I should note, not liking it.
But knowing it.
*
Chace
It was quarter to seven when she walked in.
He’d applied for the job in Carnal upon graduation from the Academy. It was the only place he’d worked since earning his badge and he’d worked there thirteen years.
And not once had Faye Goodknight walked into the Police Department. Not even when Rowdy Crabtree brought her father in on that trumped up charge for drunk and disorderly when Silas Goodknight had just been in Bubba’s, a place he didn’t frequent but he wasn’t a stranger. Silas had been celebrating a friend’s fiftieth birthday. Silas, nowhere near drunk and definitely not disorderly, spent the night in the tank. His wife, Sondra, had come in to make bail and pick him up.

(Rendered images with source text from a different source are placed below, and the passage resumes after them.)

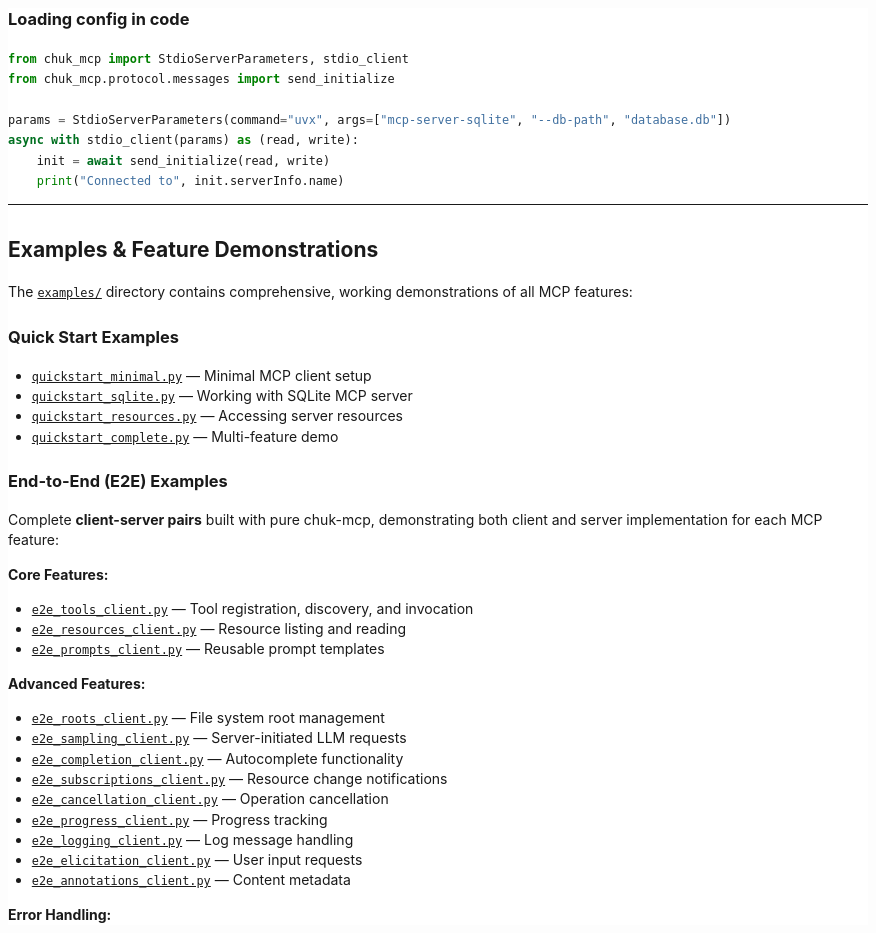 ### Loading config in code

```python
from chuk_mcp import StdioServerParameters, stdio_client
from chuk_mcp.protocol.messages import send_initialize

params = StdioServerParameters(command="uvx", args=["mcp-server-sqlite", "--db-path", "database.db"])
async with stdio_client(params) as (read, write):
    init = await send_initialize(read, write)
    print("Connected to", init.serverInfo.name)
```

---

## Examples & Feature Demonstrations

The [`examples/`](examples/) directory contains comprehensive, working demonstrations of all MCP features:

### Quick Start Examples

* [`quickstart_minimal.py`](examples/quickstart_minimal.py) — Minimal MCP client setup
* [`quickstart_sqlite.py`](examples/quickstart_sqlite.py) — Working with SQLite MCP server
* [`quickstart_resources.py`](examples/quickstart_resources.py) — Accessing server resources
* [`quickstart_complete.py`](examples/quickstart_complete.py) — Multi-feature demo

### End-to-End (E2E) Examples

Complete **client-server pairs** built with pure chuk-mcp, demonstrating both client and server implementation for each MCP feature:

**Core Features:**

* [`e2e_tools_client.py`](examples/e2e_tools_client.py) — Tool registration, discovery, and invocation
* [`e2e_resources_client.py`](examples/e2e_resources_client.py) — Resource listing and reading
* [`e2e_prompts_client.py`](examples/e2e_prompts_client.py) — Reusable prompt templates

**Advanced Features:**

* [`e2e_roots_client.py`](examples/e2e_roots_client.py) — File system root management
* [`e2e_sampling_client.py`](examples/e2e_sampling_client.py) — Server-initiated LLM requests
* [`e2e_completion_client.py`](examples/e2e_completion_client.py) — Autocomplete functionality
* [`e2e_subscriptions_client.py`](examples/e2e_subscriptions_client.py) — Resource change notifications
* [`e2e_cancellation_client.py`](examples/e2e_cancellation_client.py) — Operation cancellation
* [`e2e_progress_client.py`](examples/e2e_progress_client.py) — Progress tracking
* [`e2e_logging_client.py`](examples/e2e_logging_client.py) — Log message handling
* [`e2e_elicitation_client.py`](examples/e2e_elicitation_client.py) — User input requests
* [`e2e_annotations_client.py`](examples/e2e_annotations_client.py) — Content metadata

**Error Handling:**
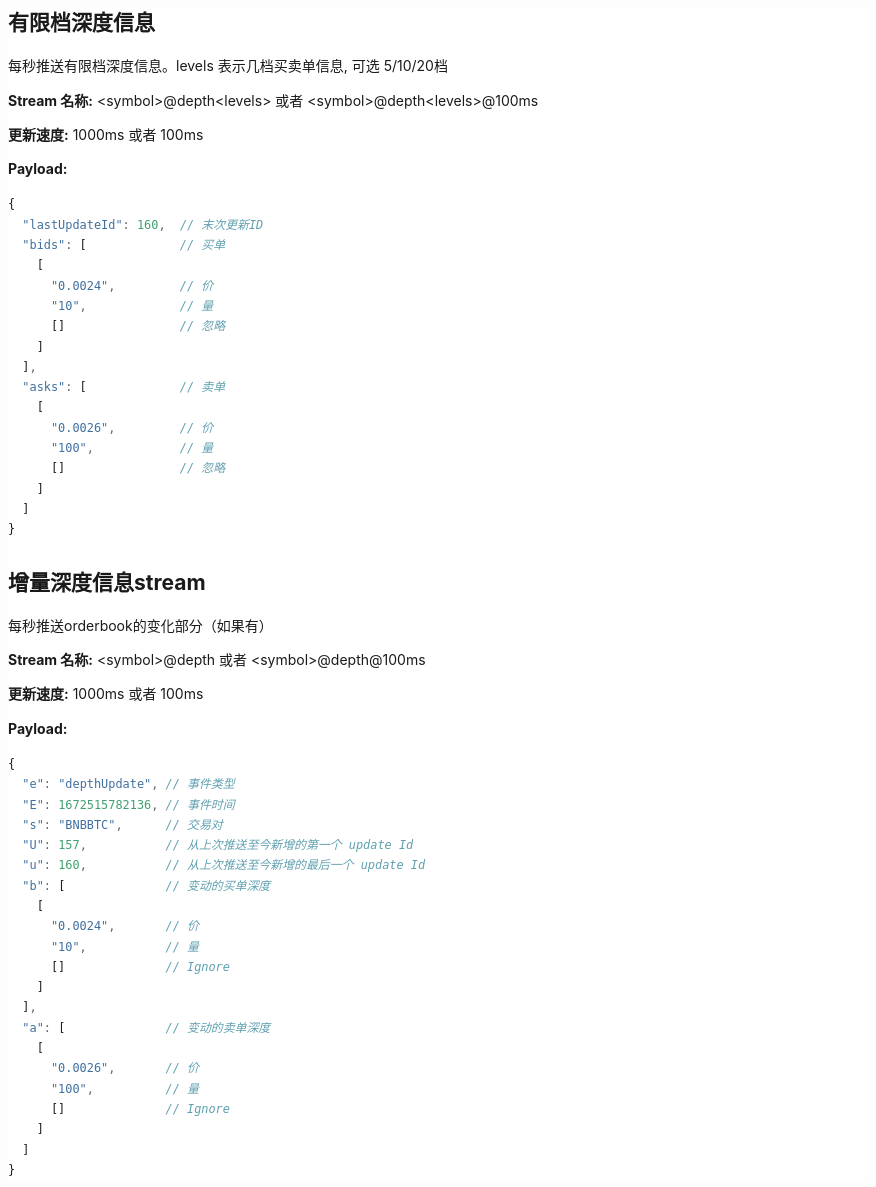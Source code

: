 <a id="depth"></a>

## 有限档深度信息
每秒推送有限档深度信息。levels 表示几档买卖单信息, 可选 5/10/20档

**Stream 名称:** \<symbol\>@depth\<levels\> 或者 \<symbol\>@depth\<levels\>@100ms

**更新速度:** 1000ms 或者 100ms

**Payload:**
```javascript
{
  "lastUpdateId": 160,  // 末次更新ID
  "bids": [             // 买单
    [
      "0.0024",         // 价
      "10",             // 量
      []                // 忽略
    ]
  ],
  "asks": [             // 卖单
    [
      "0.0026",         // 价
      "100",            // 量
      []                // 忽略
    ]
  ]
}
```
<a id="diff-depth"></a>

## 增量深度信息stream
每秒推送orderbook的变化部分（如果有）

**Stream 名称:** \<symbol\>@depth 或者 \<symbol\>@depth@100ms

**更新速度:** 1000ms 或者 100ms

**Payload:**
```javascript
{
  "e": "depthUpdate", // 事件类型
  "E": 1672515782136, // 事件时间
  "s": "BNBBTC",      // 交易对
  "U": 157,           // 从上次推送至今新增的第一个 update Id
  "u": 160,           // 从上次推送至今新增的最后一个 update Id
  "b": [              // 变动的买单深度
    [
      "0.0024",       // 价
      "10",           // 量
      []              // Ignore
    ]
  ],
  "a": [              // 变动的卖单深度
    [
      "0.0026",       // 价
      "100",          // 量
      []              // Ignore
    ]
  ]
}
```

Fortunately, the charge didn’t stick. And none of the Goodknights knew this but the reason it didn’t was because Chace intervened with Fuller, talking him down about targeting another well-respected, well-liked citizen. He’d explained Fuller already had enough talk in town about what was done to Walker, he didn’t need more speculation. And worse, he didn’t need to rile up Goodknight who had demonstrated, repeatedly, he was not the kind of man to go away quiet, lick his wounds and fight another day. He was the kind of man who would go down fighting which meant he’d take others with him.
Fuller had, surprisingly, relented and set up Crabtree to take the hit of a bad arrest.
Now, she was here. And he saw her eyes skid through him at his desk while they scanned the room and she moved to reception.
He figured she was there at that time because the library opened at ten and closed at six.
He also figured she was there at that time because she expected him not to be there.
Whatever reason she was there, he should leave it be. He knew he should leave it be.
But he couldn’t help but think it was no coincidence that he’d not spoken to her directly once in all the years they’d lived in the same town, now they’d spoken twice and she was there.
So he didn’t leave it be.
He got up and started to the reception desk.
Her clear blue eyes skittered to him when he was five feet away and he felt the touch of them like it was real. A hand curled around his neck. Fingers gliding into his hair. Soft, light, sweet.
That kind of real.
Fuck.
She just had to look at him, that was it, and he reacted.
He continued on his path to the last place he should be.
Close to Faye Goodknight.
“Everything all right, Faye?” he asked when he got there.
“She’s got a report to make,” Jon, the officer on duty at the desk, answered for her.
Chace didn’t take his eyes from Faye. “About what?”
Jon answered again, humor in his tone now, “We haven’t gotten that far.”
Chace’s body and mouth made a decision and carried it out again before his brain caught up.
And this was, stepping to the side and opening the low, hinged, wooden gate, eyes still on Faye, mouth saying, “Faye, you follow me. Jon, I’ll handle it.”
Her teeth appeared in order to bite her lip, she hesitated a moment then she moved to do as he asked.
Chace felt Jon’s eyes on him but he didn’t glance in his direction. It wasn’t worth the effort. First, whatever this was, he was going to handle it and he had rank on Jon so Jon had no say in the matter. Second, Jon had a big mouth and even if Chace threatened him, Jon would run that mouth. It wasn’t worth the effort to do more than threaten him. So whatever Jon was thinking about Chace intervening would be all over the Station by tomorrow morning at eight o’clock. And Faye looking the way she looked and Chace showing at reception before she even had a chance to explain why she was there, he knew exactly what would be all over the Station by tomorrow.
This last, he didn’t give a fuck about. Enough words had been whispered about Chace over the last six years. This no longer affected him.
He led Faye to an interrogation room, opened the door and kept it open with arm extended, his nonverbal invitation for her to precede him. She glanced at him then lifted a hand to tuck her hair behind her ear as she looked away, ducked her head and walked by him.